▶ _DATA FOR THE TASK_:

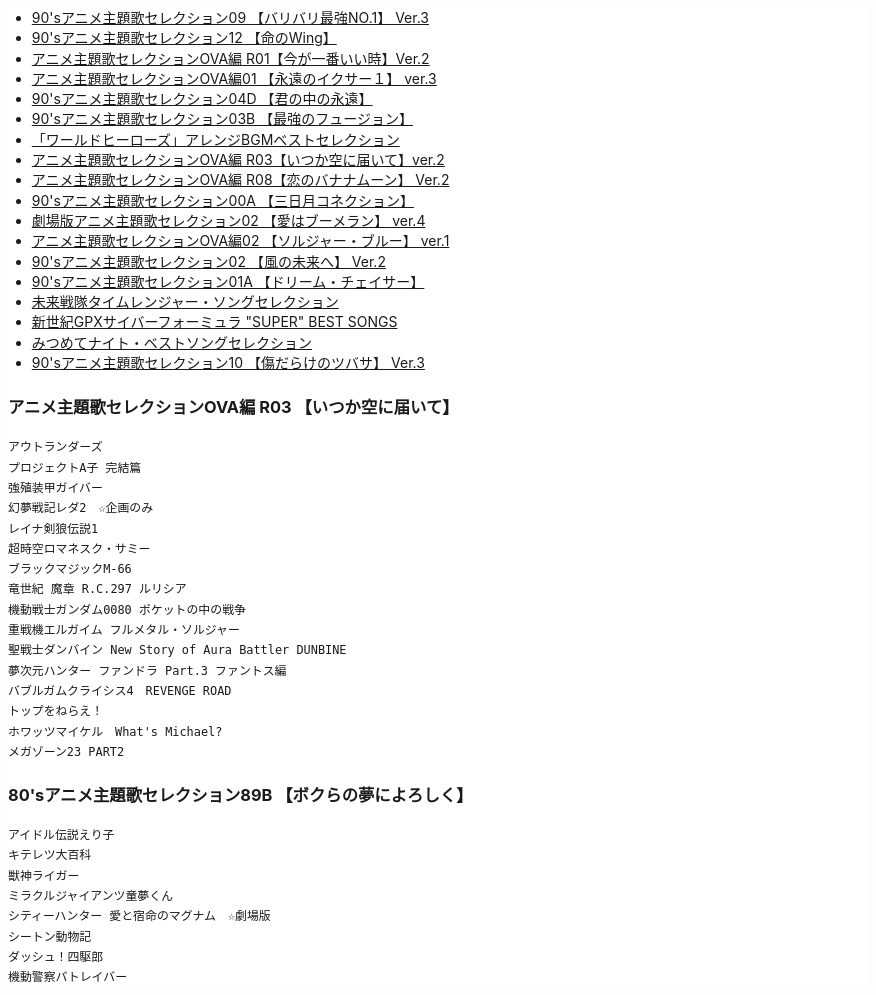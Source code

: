 - [90'sアニメ主題歌セレクション09 【バリバリ最強NO.1】 Ver.3](#90sアニメ主題歌セレクション09-バリバリ最強no1-ver3)
- [90'sアニメ主題歌セレクション12 【命のWing】](#90sアニメ主題歌セレクション12-命のwing)
- [アニメ主題歌セレクションOVA編 R01【今が一番いい時】Ver.2](#アニメ主題歌セレクションova編-r01今が一番いい時ver2)
- [アニメ主題歌セレクションOVA編01 【永遠のイクサー１】 ver.3](#アニメ主題歌セレクションova編01-永遠のイクサー１-ver3)
- [90'sアニメ主題歌セレクション04D 【君の中の永遠】](#90sアニメ主題歌セレクション04d-君の中の永遠)
- [90'sアニメ主題歌セレクション03B 【最強のフュージョン】](#90sアニメ主題歌セレクション03b-最強のフュージョン)
- [「ワールドヒーローズ」アレンジBGMベストセレクション](#ワールドヒーローズアレンジbgmベストセレクション)
- [アニメ主題歌セレクションOVA編 R03【いつか空に届いて】ver.2](#アニメ主題歌セレクションova編-r03いつか空に届いてver2)
- [アニメ主題歌セレクションOVA編 R08【恋のバナナムーン】 Ver.2](#アニメ主題歌セレクションova編-r08恋のバナナムーン-ver2)
- [90'sアニメ主題歌セレクション00A 【三日月コネクション】](#90sアニメ主題歌セレクション00a-三日月コネクション)
- [劇場版アニメ主題歌セレクション02 【愛はブーメラン】 ver.4](#劇場版アニメ主題歌セレクション02-愛はブーメラン-ver4)
- [アニメ主題歌セレクションOVA編02 【ソルジャー・ブルー】 ver.1](#アニメ主題歌セレクションova編02-ソルジャーブルー-ver1)
- [90'sアニメ主題歌セレクション02 【風の未来へ】 Ver.2](#90sアニメ主題歌セレクション02-風の未来へ-ver2)
- [90'sアニメ主題歌セレクション01A 【ドリーム・チェイサー】](#90sアニメ主題歌セレクション01a-ドリームチェイサー)
- [未来戦隊タイムレンジャー・ソングセレクション](#未来戦隊タイムレンジャーソングセレクション)
- [新世紀GPXサイバーフォーミュラ "SUPER" BEST SONGS](#新世紀gpxサイバーフォーミュラ-super-best-songs)
- [みつめてナイト・ベストソングセレクション](#みつめてナイトベストソングセレクション)
- [90'sアニメ主題歌セレクション10 【傷だらけのツバサ】 Ver.3](#90sアニメ主題歌セレクション10-傷だらけのツバサ-ver3)

### アニメ主題歌セレクションOVA編 R03 【いつか空に届いて】

```
アウトランダーズ
プロジェクトA子 完結篇
強殖装甲ガイバー
幻夢戦記レダ2　☆企画のみ
レイナ剣狼伝説1
超時空ロマネスク・サミー
ブラックマジックM-66
竜世紀 魔章 R.C.297 ルリシア
機動戦士ガンダム0080 ポケットの中の戦争
重戦機エルガイム フルメタル・ソルジャー
聖戦士ダンバイン New Story of Aura Battler DUNBINE
夢次元ハンター ファンドラ Part.3 ファントス編
バブルガムクライシス4　REVENGE ROAD
トップをねらえ！
ホワッツマイケル　What's Michael?
メガゾーン23 PART2
```

### 80'sアニメ主題歌セレクション89B 【ボクらの夢によろしく】

```
アイドル伝説えり子
キテレツ大百科
獣神ライガー
ミラクルジャイアンツ童夢くん
シティーハンター 愛と宿命のマグナム　☆劇場版
シートン動物記
ダッシュ！四駆郎
機動警察パトレイバー
```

▶ _TRY IT_: The pictures are not part of the copy. Retype everything else in the entries exactly.

▶ _WRITTEN RESPONSE_:
Source code

: - [90'sアニメ主題歌セレクション09 【バリバリ最強NO.1】 Ver.3](#90sアニメ主題歌セレクション09-バリバリ最強no1-ver3)
- [90'sアニメ主題歌セレクション12 【命のWing】](#90sアニメ主題歌セレクション12-命のwing)
- [アニメ主題歌セレクションOVA編 R01【今が一番いい時】Ver.2](#アニメ主題歌セレクションova編-r01今が一番いい時ver2)
- [アニメ主題歌セレクションOVA編01 【永遠のイクサー１】 ver.3](#アニメ主題歌セレクションova編01-永遠のイクサー１-ver3)
- [90'sアニメ主題歌セレクション04D 【君の中の永遠】](#90sアニメ主題歌セレクション04d-君の中の永遠)
- [90'sアニメ主題歌セレクション03B 【最強のフュージョン】](#90sアニメ主題歌セレクション03b-最強のフュージョン)
- [「ワールドヒーローズ」アレンジBGMベストセレクション](#ワールドヒーローズアレンジbgmベストセレクション)
- [アニメ主題歌セレクションOVA編 R03【いつか空に届いて】ver.2](#アニメ主題歌セレクションova編-r03いつか空に届いてver2)
- [アニメ主題歌セレクションOVA編 R08【恋のバナナムーン】 Ver.2](#アニメ主題歌セレクションova編-r08恋のバナナムーン-ver2)
- [90'sアニメ主題歌セレクション00A 【三日月コネクション】](#90sアニメ主題歌セレクション00a-三日月コネクション)
- [劇場版アニメ主題歌セレクション02 【愛はブーメラン】 ver.4](#劇場版アニメ主題歌セレクション02-愛はブーメラン-ver4)
- [アニメ主題歌セレクションOVA編02 【ソルジャー・ブルー】 ver.1](#アニメ主題歌セレクションova編02-ソルジャーブルー-ver1)
- [90'sアニメ主題歌セレクション02 【風の未来へ】 Ver.2](#90sアニメ主題歌セレクション02-風の未来へ-ver2)
- [90'sアニメ主題歌セレクション01A 【ドリーム・チェイサー】](#90sアニメ主題歌セレクション01a-ドリームチェイサー)
- [未来戦隊タイムレンジャー・ソングセレクション](#未来戦隊タイムレンジャーソングセレクション)
- [新世紀GPXサイバーフォーミュラ "SUPER" BEST SONGS](#新世紀gpxサイバーフォーミュラ-super-best-songs)
- [みつめてナイト・ベストソングセレクション](#みつめてナイトベストソングセレクション)
- [90'sアニメ主題歌セレクション10 【傷だらけのツバサ】 Ver.3](#90sアニメ主題歌セレクション10-傷だらけのツバサ-ver3)

### アニメ主題歌セレクションOVA編 R03 【いつか空に届いて】

```
アウトランダーズ
プロジェクトA子 完結篇
強殖装甲ガイバー
幻夢戦記レダ2　☆企画のみ
レイナ剣狼伝説1
超時空ロマネスク・サミー
ブラックマジックM-66
竜世紀 魔章 R.C.297 ルリシア
機動戦士ガンダム0080 ポケットの中の戦争
重戦機エルガイム フルメタル・ソルジャー
聖戦士ダンバイン New Story of Aura Battler DUNBINE
夢次元ハンター ファンドラ Part.3 ファントス編
バブルガムクライシス4　REVENGE ROAD
トップをねらえ！
ホワッツマイケル　What's Michael?
メガゾーン23 PART2
```

### 80'sアニメ主題歌セレクション89B 【ボクらの夢によろしく】

```
アイドル伝説えり子
キテレツ大百科
獣神ライガー
ミラクルジャイアンツ童夢くん
シティーハンター 愛と宿命のマグナム　☆劇場版
シートン動物記
ダッシュ！四駆郎
機動警察パトレイバー
```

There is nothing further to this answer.